We originally planned to use our Grenache Blanc as a complement to our Roussanne and our Viognier, as is typically done in the Rhone.  And we still use Grenache Blanc as a supporting player in our Esprit de Tablas Blanc (behind Roussanne) and Cotes de Tablas Blanc (behind Viognier), as well as in a starring role in our Patelin de Tablas Blanc (along with Viognier, Roussanne, and Marsanne).  In a blend, it adds brightness, rich mouthfeel, sweet anise spice, and green apple fruit, all flavors that are easy to like and easy to incorporate.  But it has exceeded our expectations as a varietal wine.  We first bottled our Grenache Blanc in 2002, and we haven't missed a vintage since.  Part of the reason why is that, at least at first, it was new to many people, and having it on its own was a great educational tool.  But the more time we spent with it, the more we came to appreciate that it's a worthy and appealing grape on its own, textural and rich, bright and lively, with sweet spices on the attack and a dry finish.

Grenache Blanc ready for harvest

So, it's little surprise to me that in the last decade, Grenache Blanc plantings in California have grown from 101 acres to 333 acres, an increase of 229%.3  And based on all the reasons it's done well in recent years, as well as the new attention the wine press has been giving it, I fully expect this growth to continue.  It couldn't happen to a more deserving grape.

Footnotes

1 There is also a pink-skinned variant (Grenache Gris). For a longer dive into Grenache Blanc's history, characteristics, and family relations, check out this blog from 2010.

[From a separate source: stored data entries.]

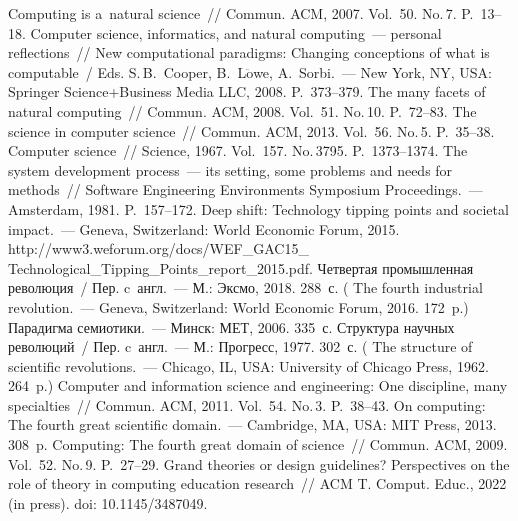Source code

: {\begin{multicols}{2}
  {\small\frenchspacing
   {%
   \begin{thebibliography}{99}
    Computing is a~natural science~// Commun.  ACM, 2007. Vol.~50. No.\,7. P.~13--18.
 Computer science, informatics, and natural computing~--- 
personal reflections~// New computational paradigms: Changing conceptions of 
what is computable~/ Eds. S.\,B.~Cooper, B.~L$\ddot{\mbox{o}}$we, 
A.~Sorbi.~--- New York, NY, USA: Springer Science\;+\;Business Media LLC, 
2008. P.~373--379.
 The many facets of natural computing~// Commun. 
ACM, 2008. Vol.~51. No.\,10. P.~72--83.
 The science in computer science~// Commun.  ACM, 2013. 
Vol.~56. No.\,5. P.~35--38.
 Computer science~// Science, 1967. 
Vol.~157. No.\,3795. P.~1373--1374.
 The system development 
process~--- its setting, some problems and needs for methods~// Software 
Engineering Environments Symposium Proceedings.~--- Amsterdam, 1981. P.~157--172.
Deep shift: Technology tipping points and societal impact.~--- Geneva, 
Switzerland: World Economic Forum, 2015. {\sf 
http://www3.weforum.org/docs/WEF\_GAC15\_ Technological\_Tipping\_Points\_report\_2015.pdf.}
 Четвертая промышленная революция~/ Пер. c~англ.~--- М.: 
Эксмо, 2018. 288~с. ( The fourth industrial revolution.~--- 
Geneva, Switzerland: World Economic Forum, 2016. 172~p.)
 Парадигма семиотики.~--- Минск: МЕТ, 2006. 335~с.
 Структура научных революций~/ Пер. c~англ.~--- М.: Прогресс, 
1977. 302~с. ( The structure of scientific revolutions.~--- Chicago, 
IL, USA: University of Chicago Press, 1962. 264~p.)
 Computer and information science and engineering: One discipline, 
many specialties~// Commun. ACM, 2011. Vol.~54. No.\,3. P.~38--43.
 On computing: The fourth great scientific domain.~--- 
Cambridge, MA, USA: MIT Press, 2013. 308~p.
 Computing: The fourth great domain of 
science~// Commun. ACM, 2009. Vol.~52. No.\,9. P.~27--29.
 Grand theories or design guidelines? Perspectives on 
the role of theory in computing education research~// ACM T. Comput. Educ., 
2022 (in press). doi: 10.1145/3487049.
  

\end{thebibliography}}}
\end{multicols}}
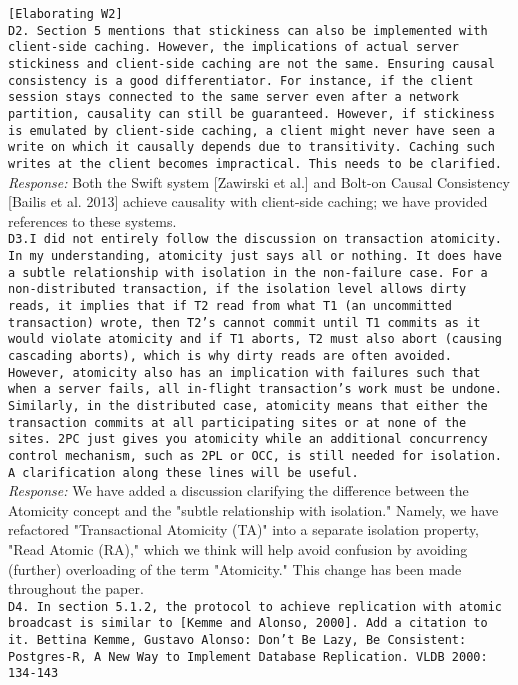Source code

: \documentclass[10pt]{article}
\newcommand{\reviewer}[1] {\noindent\texttt{#1}\\}
\newcommand{\response}[1] {\noindent\textit{Response: } #1\\}
\begin{document}
\reviewer{[Elaborating W2]\\
D2. Section 5 mentions that stickiness can also be implemented with client-side caching. However, the implications of actual server stickiness and client-side caching are not the same. Ensuring causal consistency is a good differentiator. For instance, if the client session stays connected to the same server even after a network partition, causality can still be guaranteed. However, if stickiness is emulated by client-side caching, a client might never have seen a write on which it causally depends due to transitivity. Caching such writes at the client becomes impractical. This needs to be clarified.}

\response{Both the Swift system [Zawirski et al.] and Bolt-on Causal Consistency
[Bailis et al. 2013] achieve causality with client-side caching; we
have provided references to these systems.}

\reviewer{D3.I did not entirely follow the discussion on transaction atomicity. In my understanding, atomicity just says all or nothing. It does have a subtle relationship with isolation in the non-failure case. For a non-distributed transaction, if the isolation level allows dirty reads, it implies that if T2 read from what T1 (an uncommitted transaction) wrote, then T2's cannot commit until T1 commits as it would violate atomicity and if T1 aborts, T2 must also abort (causing cascading aborts), which is why dirty reads are often avoided. However, atomicity also has an implication with failures such that when a server fails, all in-flight transaction's work must be undone. Similarly, in the distributed case, atomicity means that either the transaction commits at all participating sites or at none of the sites. 2PC just gives you atomicity while an additional concurrency control mechanism, such as 2PL or OCC, is still needed for isolation. A clarification along these lines will be useful.}

\response{We have added a discussion clarifying the difference between the
Atomicity concept and the "subtle relationship with isolation."
Namely, we have refactored "Transactional Atomicity (TA)" into a
separate isolation property, "Read Atomic (RA)," which we think will
help avoid confusion by avoiding (further) overloading of the term
"Atomicity." This change has been made throughout the paper.}

\reviewer{D4. In section 5.1.2, the protocol to achieve replication with atomic broadcast is similar to [Kemme and Alonso, 2000]. Add a citation to it. Bettina Kemme, Gustavo Alonso: Don't Be Lazy, Be Consistent: Postgres-R, A New Way to Implement Database Replication. VLDB 2000: 134-143}
\end{document}
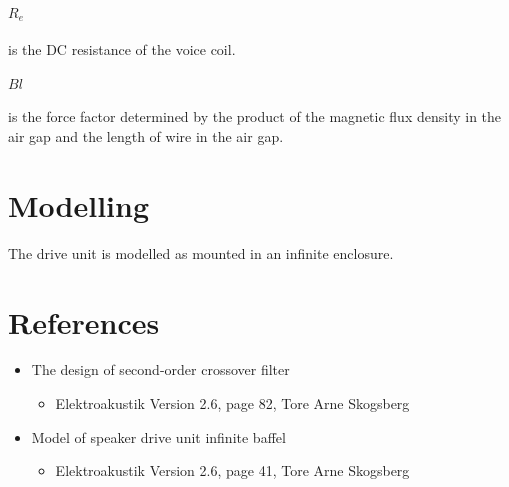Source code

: \paragraph{$R_e$} is the DC resistance of the voice coil.

\paragraph{$Bl$} is the force factor determined by the product of the magnetic flux density in the air gap and the length of wire in the air gap.

\section{Modelling}
The drive unit is modelled as mounted in an infinite enclosure.  

\section{References}
\begin{itemize}
	\item The design of second-order crossover filter
	\begin{itemize}
		\item Elektroakustik Version 2.6, page 82, Tore Arne Skogsberg
	\end{itemize}
	\item Model of speaker drive unit infinite baffel
	\begin{itemize}
		\item Elektroakustik Version 2.6, page 41, Tore Arne Skogsberg
	\end{itemize}
\end{itemize}



\FloatBarrier
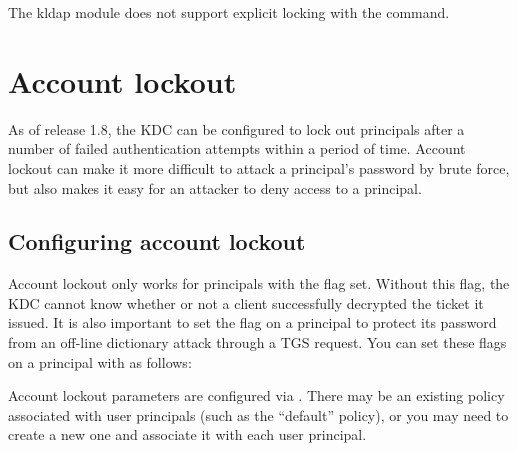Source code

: \documentclass[letterpaper,10pt,english]{sphinxmanual}
\begin{document}
The kldap module does not support explicit locking with the
{\hyperref[\detokenize{admin/admin_commands/kadmin_local:kadmin-1}]{}}  command.


\chapter{Account lockout}
\label{\detokenize{admin/lockout:lockout}}\label{\detokenize{admin/lockout::doc}}\label{\detokenize{admin/lockout:account-lockout}}
As of release 1.8, the KDC can be configured to lock out principals
after a number of failed authentication attempts within a period of
time.  Account lockout can make it more difficult to attack a
principal’s password by brute force, but also makes it easy for an
attacker to deny access to a principal.


\section{Configuring account lockout}
\label{\detokenize{admin/lockout:configuring-account-lockout}}
Account lockout only works for principals with the
 flag set.  Without this flag, the KDC cannot
know whether or not a client successfully decrypted the ticket it
issued.  It is also important to set the  flag on a
principal to protect its password from an off-line dictionary attack
through a TGS request.  You can set these flags on a principal with
{\hyperref[\detokenize{admin/admin_commands/kadmin_local:kadmin-1}]{}} as follows:

%
\begin{sphinxVerbatim}[commandchars=\\\{\}]
    
\end{sphinxVerbatim}

Account lockout parameters are configured via {\hyperref[\detokenize{admin/database:policies}]{}}.  There may be an existing policy associated with user
principals (such as the “default” policy), or you may need to create a
new one and associate it with each user principal.
\end{document}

2 You might note that Picpoul shares most of the characteristics of Grenache Blanc.  It's one reason that if I had to lay bets on which Rhone white would be the next to be "discovered", Picpoul would be my answer.

3 Over that same 10-year period, Roussanne acreage has increased 96% to 347 acres, Marsanne acreage 90% to 131 acres, and Viognier acreage 34% to 2969 acres. Picpoul isn't sufficiently planted to be included in the California Grape Acreage Reports, which require 50+ acres to escape the category of "other".